+++ Dataset extract

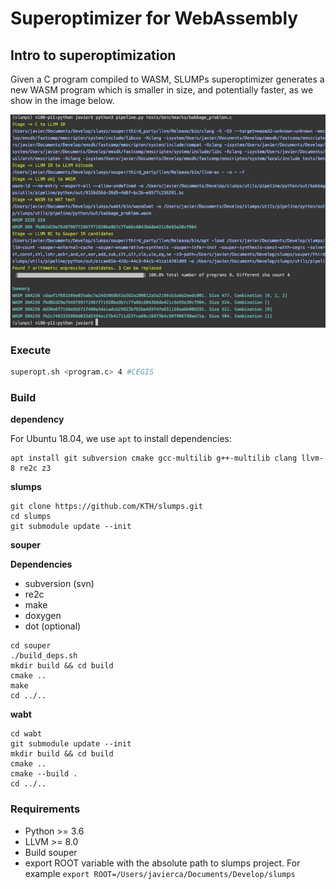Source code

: # Superoptimizer for WebAssembly


## Intro to superoptimization

Given a C program compiled to WASM, SLUMPs superoptimizer generates a new WASM program which is smaller in size, and potentially faster, as we show in the image below.

![pass](docs/pass.png)


### Execute
```bash
superopt.sh <program.c> 4 #CEGIS
```

### Build

__dependency__

For Ubuntu 18.04, we use `apt` to install dependencies:
```
apt install git subversion cmake gcc-multilib g++-multilib clang llvm-8 re2c z3
```

__slumps__

```
git clone https://github.com/KTH/slumps.git
cd slumps
git submodule update --init
```

__souper__

**Dependencies**
 - subversion (svn)
 - re2c
 - make
 - doxygen
 - dot (optional)

```
cd souper
./build_deps.sh
mkdir build && cd build
cmake ..
make
cd ../..
```

__wabt__

```
cd wabt
git submodule update --init
mkdir build && cd build
cmake ..
cmake --build .
cd ../..
```

### Requirements

- Python >= 3.6
- LLVM >= 8.0
- Build souper
- export ROOT variable with the absolute path to slumps project. For example ```export ROOT=/Users/javierca/Documents/Develop/slumps```
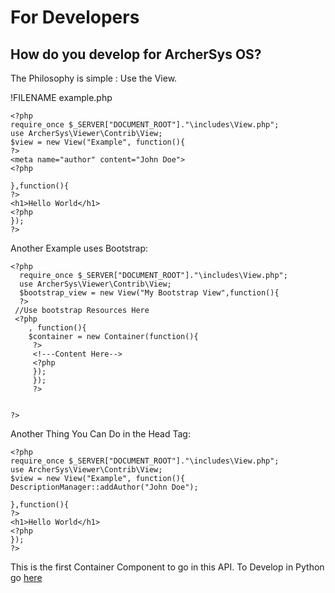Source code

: # For Developers

## How do you develop for ArcherSys OS?

The Philosophy is simple : Use the View.

!FILENAME example.php
```
<?php
require_once $_SERVER["DOCUMENT_ROOT"]."\includes\View.php";
use ArcherSys\Viewer\Contrib\View;
$view = new View("Example", function(){
?>
<meta name="author" content="John Doe">
<?php

},function(){
?>
<h1>Hello World</h1>
<?php
});
?>
```
Another Example uses Bootstrap:
```
<?php
  require_once $_SERVER["DOCUMENT_ROOT"]."\includes\View.php";
  use ArcherSys\Viewer\Contrib\View;
  $bootstrap_view = new View("My Bootstrap View",function(){
  ?>
 //Use bootstrap Resources Here
 <?php
    , function(){
    $container = new Container(function(){
     ?>
     <!---Content Here-->
     <?php
     });
     });
     ?>
     
  
?>
```
Another Thing You Can Do in the Head Tag:
```
<?php
require_once $_SERVER["DOCUMENT_ROOT"]."\includes\View.php";
use ArcherSys\Viewer\Contrib\View;
$view = new View("Example", function(){
DescriptionManager::addAuthor("John Doe");

},function(){
?>
<h1>Hello World</h1>
<?php
});
?>
```

This is the first Container Component to go in this API.
To Develop in Python go [here](lib_cmd.md)
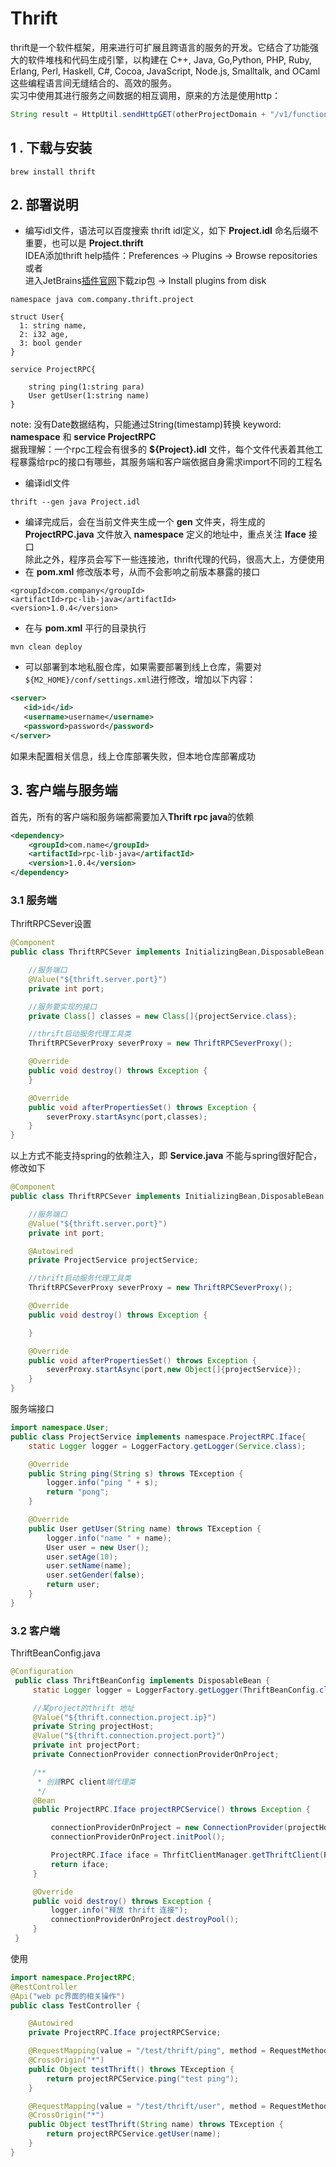 # Thrift

thrift是一个软件框架，用来进行可扩展且跨语言的服务的开发。它结合了功能强大的软件堆栈和代码生成引擎，以构建在 C++, Java, Go,Python, PHP, Ruby, Erlang, Perl, Haskell, C#, Cocoa, JavaScript, Node.js, Smalltalk, and OCaml 这些编程语言间无缝结合的、高效的服务。 <br/>
实习中使用其进行服务之间数据的相互调用，原来的方法是使用http：<br/>
```java
String result = HttpUtil.sendHttpGET(otherProjectDomain + "/v1/function", null);
```

## 1 . 下载与安装
```
brew install thrift
```
## 2. 部署说明
* 编写idl文件，语法可以百度搜索 thrift idl定义，如下 **Project.idl**
命名后缀不重要，也可以是 **Project.thrift** <br/>
IDEA添加thrift help插件：Preferences -> Plugins -> Browse repositories或者<br/>
进入JetBrains[插件官网](http://plugins.jetbrains.com)下载zip包 -> Install plugins from disk

```idl
namespace java com.company.thrift.project

struct User{
  1: string name,
  2: i32 age,
  3: bool gender
}

service ProjectRPC{

    string ping(1:string para)
    User getUser(1:string name)
}
```
note: 没有Date数据结构，只能通过String(timestamp)转换
keyword: **namespace** 和 **service ProjectRPC** <br/>
据我理解：一个rpc工程会有很多的 **${Project}.idl** 文件，每个文件代表着其他工程暴露给rpc的接口有哪些，其服务端和客户端依据自身需求import不同的工程名

* 编译idl文件
```
thrift --gen java Project.idl
```
* 编译完成后，会在当前文件夹生成一个 **gen** 文件夹，将生成的 **ProjectRPC.java** 文件放入 **namespace** 定义的地址中，重点关注 **Iface** 接口 <br/>
除此之外，程序员会写下一些连接池，thrift代理的代码，很高大上，方便使用
* 在 **pom.xml** 修改版本号，从而不会影响之前版本暴露的接口
```
<groupId>com.company</groupId>
<artifactId>rpc-lib-java</artifactId>
<version>1.0.4</version>
```
* 在与 **pom.xml** 平行的目录执行
```
mvn clean deploy
```
* 可以部署到本地私服仓库，如果需要部署到线上仓库，需要对 ```${M2_HOME}/conf/settings.xml```进行修改，增加以下内容：
```xml
<server>
   <id>id</id>
   <username>username</username>
   <password>password</password>
</server>
```
如果未配置相关信息，线上仓库部署失败，但本地仓库部署成功

## 3. 客户端与服务端
首先，所有的客户端和服务端都需要加入**Thrift rpc java**的依赖
``` xml
<dependency>
    <groupId>com.name</groupId>
    <artifactId>rpc-lib-java</artifactId>
    <version>1.0.4</version>
</dependency>
```
### 3.1 服务端
ThriftRPCSever设置
``` java
@Component
public class ThriftRPCSever implements InitializingBean,DisposableBean {

    //服务端口
    @Value("${thrift.server.port}")
    private int port;

    //服务要实现的接口
    private Class[] classes = new Class[]{projectService.class};

    //thrift启动服务代理工具类
    ThriftRPCSeverProxy severProxy = new ThriftRPCSeverProxy();

    @Override
    public void destroy() throws Exception {
    }

    @Override
    public void afterPropertiesSet() throws Exception {
        severProxy.startAsync(port,classes);
    }
}
```
以上方式不能支持spring的依赖注入，即 **Service.java** 不能与spring很好配合，修改如下
```java
@Component
public class ThriftRPCSever implements InitializingBean,DisposableBean {

    //服务端口
    @Value("${thrift.server.port}")
    private int port;

    @Autowired
    private ProjectService projectService;

    //thrift启动服务代理工具类
    ThriftRPCSeverProxy severProxy = new ThriftRPCSeverProxy();

    @Override
    public void destroy() throws Exception {

    }

    @Override
    public void afterPropertiesSet() throws Exception {
        severProxy.startAsync(port,new Object[]{projectService});
    }
}
```
服务端接口
``` java
import namespace.User;
public class ProjectService implements namespace.ProjectRPC.Iface{
    static Logger logger = LoggerFactory.getLogger(Service.class);

    @Override
    public String ping(String s) throws TException {
        logger.info("ping " + s);
        return "pong";
    }

    @Override
    public User getUser(String name) throws TException {
        logger.info("name " + name);
        User user = new User();
        user.setAge(10);
        user.setName(name);
        user.setGender(false);
        return user;
    }
}
```
### 3.2 客户端
ThriftBeanConfig.java
```java
@Configuration
 public class ThriftBeanConfig implements DisposableBean {
     static Logger logger = LoggerFactory.getLogger(ThriftBeanConfig.class);

     //某project的thrift 地址
     @Value("${thrift.connection.project.ip}")
     private String projectHost;
     @Value("${thrift.connection.project.port}")
     private int projectPort;
     private ConnectionProvider connectionProviderOnProject;

     /**
      * 创建RPC client端代理类
      */
     @Bean
     public ProjectRPC.Iface projectRPCService() throws Exception {

         connectionProviderOnProject = new ConnectionProvider(projectHost,projectPort,10*1000);
         connectionProviderOnProject.initPool();

         ProjectRPC.Iface iface = ThrfitClientManager.getThriftClient(ProjectRPC.Iface.class, connectionProviderOnProject);
         return iface;
     }

     @Override
     public void destroy() throws Exception {
         logger.info("释放 thrift 连接");
         connectionProviderOnProject.destroyPool();
     }
 }
```
使用
``` java
import namespace.ProjectRPC;
@RestController
@Api("web pc界面的相关操作")
public class TestController {

    @Autowired
    private ProjectRPC.Iface projectRPCService;

    @RequestMapping(value = "/test/thrift/ping", method = RequestMethod.GET)
    @CrossOrigin("*")
    public Object testThrift() throws TException {
        return projectRPCService.ping("test ping");
    }

    @RequestMapping(value = "/test/thrift/user", method = RequestMethod.GET)
    @CrossOrigin("*")
    public Object testThrift(String name) throws TException {
        return projectRPCService.getUser(name);
    }
}

```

++++++

Exercise:
Take the lines from the first line of the entries through the line with "- LLVM >= 8.0", inclusive, and give them again exactly, minus any pictures.

Response:
Source code

: # Superoptimizer for WebAssembly


## Intro to superoptimization

Given a C program compiled to WASM, SLUMPs superoptimizer generates a new WASM program which is smaller in size, and potentially faster, as we show in the image below.

![pass](docs/pass.png)


### Execute
```bash
superopt.sh <program.c> 4 #CEGIS
```

### Build

__dependency__

For Ubuntu 18.04, we use `apt` to install dependencies:
```
apt install git subversion cmake gcc-multilib g++-multilib clang llvm-8 re2c z3
```

__slumps__

```
git clone https://github.com/KTH/slumps.git
cd slumps
git submodule update --init
```

__souper__

**Dependencies**
 - subversion (svn)
 - re2c
 - make
 - doxygen
 - dot (optional)

```
cd souper
./build_deps.sh
mkdir build && cd build
cmake ..
make
cd ../..
```

__wabt__

```
cd wabt
git submodule update --init
mkdir build && cd build
cmake ..
cmake --build .
cd ../..
```

### Requirements

- Python >= 3.6
- LLVM >= 8.0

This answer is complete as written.